In May 2025, the Trump Administration issued an Executive Order to establish the policy of returning pharmaceutical manufacturing to the United States. What impact might these have on both brand and generic manufacturers?

Return of Manufacturing

On May 5, 2025, the Trump Administration issued an Executive Order which seeks to encourage pharmaceutical manufacturers to increase production in the United States. The Order addresses the fact that over past 50 years, the U.S. lost much of its manufacturing base, including pharmaceuticals, both active pharmaceutical ingredients and finished products.

Post-Covid, the Trump Administration has concluded that the U.S. benefits and increases its national security if it produces its own “critical” pharmaceuticals. The Executive Order encourages the construction of new facilities by making it easier for companies to do so through fewer regulations.

Short-term Impact

The immediate impact has been significant. Along with the Executive Order, the Administration issued an Article identifying several brand companies — both foreign and domestic — such as Roche, Merck, and Bristol Myers Squibb that have announced investment in new manufacturing facilities. With over $200B in new investment, these companies have responded to the policy with enthusiasm. We can expect more investment over the next few years, and as these tend to be long-term projects, over the next decade.

Will Generics Follow?

Absent from the list of companies investing are generic companies. Will generic companies follow with manufacturing in the U.S. with new or re-purposed facilities? This is an important question as many “critical” drugs are off-patent. Most generic drugs sold in the U.S. are made elsewhere in countries like India. This creates a bit of a dilemma for those making these important products.

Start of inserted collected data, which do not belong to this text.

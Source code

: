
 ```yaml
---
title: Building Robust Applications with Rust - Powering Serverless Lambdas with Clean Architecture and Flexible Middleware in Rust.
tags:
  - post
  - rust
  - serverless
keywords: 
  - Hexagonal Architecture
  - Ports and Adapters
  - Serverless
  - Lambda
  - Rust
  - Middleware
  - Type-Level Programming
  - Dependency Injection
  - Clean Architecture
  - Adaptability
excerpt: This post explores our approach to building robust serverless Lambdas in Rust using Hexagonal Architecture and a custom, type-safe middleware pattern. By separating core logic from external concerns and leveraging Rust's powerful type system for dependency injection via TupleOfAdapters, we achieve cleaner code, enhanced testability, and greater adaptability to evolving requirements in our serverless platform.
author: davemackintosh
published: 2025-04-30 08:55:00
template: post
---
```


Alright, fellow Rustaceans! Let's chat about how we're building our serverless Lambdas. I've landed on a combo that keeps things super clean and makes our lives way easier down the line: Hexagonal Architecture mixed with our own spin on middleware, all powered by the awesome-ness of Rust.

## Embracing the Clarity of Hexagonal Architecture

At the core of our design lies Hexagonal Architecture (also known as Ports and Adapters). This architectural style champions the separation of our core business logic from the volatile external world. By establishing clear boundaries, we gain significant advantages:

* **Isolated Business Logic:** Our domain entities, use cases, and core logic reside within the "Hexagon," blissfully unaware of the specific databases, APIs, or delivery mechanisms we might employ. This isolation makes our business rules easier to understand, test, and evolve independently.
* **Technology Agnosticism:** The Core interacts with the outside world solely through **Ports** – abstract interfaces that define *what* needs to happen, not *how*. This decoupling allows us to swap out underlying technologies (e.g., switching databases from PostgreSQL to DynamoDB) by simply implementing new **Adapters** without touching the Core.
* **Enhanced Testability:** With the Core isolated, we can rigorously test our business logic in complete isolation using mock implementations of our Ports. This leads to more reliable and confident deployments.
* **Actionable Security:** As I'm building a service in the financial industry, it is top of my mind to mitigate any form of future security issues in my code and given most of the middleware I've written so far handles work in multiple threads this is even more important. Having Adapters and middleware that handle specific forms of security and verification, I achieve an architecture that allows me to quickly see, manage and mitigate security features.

One the one hand, building a facility and operating it in the United States is relatively expensive compared to other places. At first blush, the economics might dictate that it would not be cost effective to invest such capital or make it profitable to do so. But this leads to the other hand, is there a risk in NOT manufacturing generics here?

How could that play out? What if a large company such as Teva or Mylan were to embrace this return and received favorable pricing treatment to do so (through tariffs or government contracting). Conceivably, they could dominate certain generic market with this approach.

Another scenario: what if a brand company has excess manufacturing capacity? Would it simple idle the facility, lay off its workforce, or choose to pick up some of the slack with a generic product? Sure, the products are less profitable, yet often profitable nonetheless. What if a generic company subcontracted some of the manufacturing excess capacity? Sound far-fetched? Maybe not. This business model has been successful in the telecommunications industry for decades as small companies purchase excess capacity of long-distance and cellular networks from behemoths like AT&T.

This leads to another way to reduce investment risk, if you are a generic company. Could several generic companies reduce risk by investing in facilities together? Of course, this would take a great deal of negotiation – and trust – among them, but would serve the purpose of establishing U.S. facilities but spreading out the downside risk.

Over the next couple of years, we might see glimpses of how this plays out. One key is generic manufacturers. The remaining question is which company makes the first move.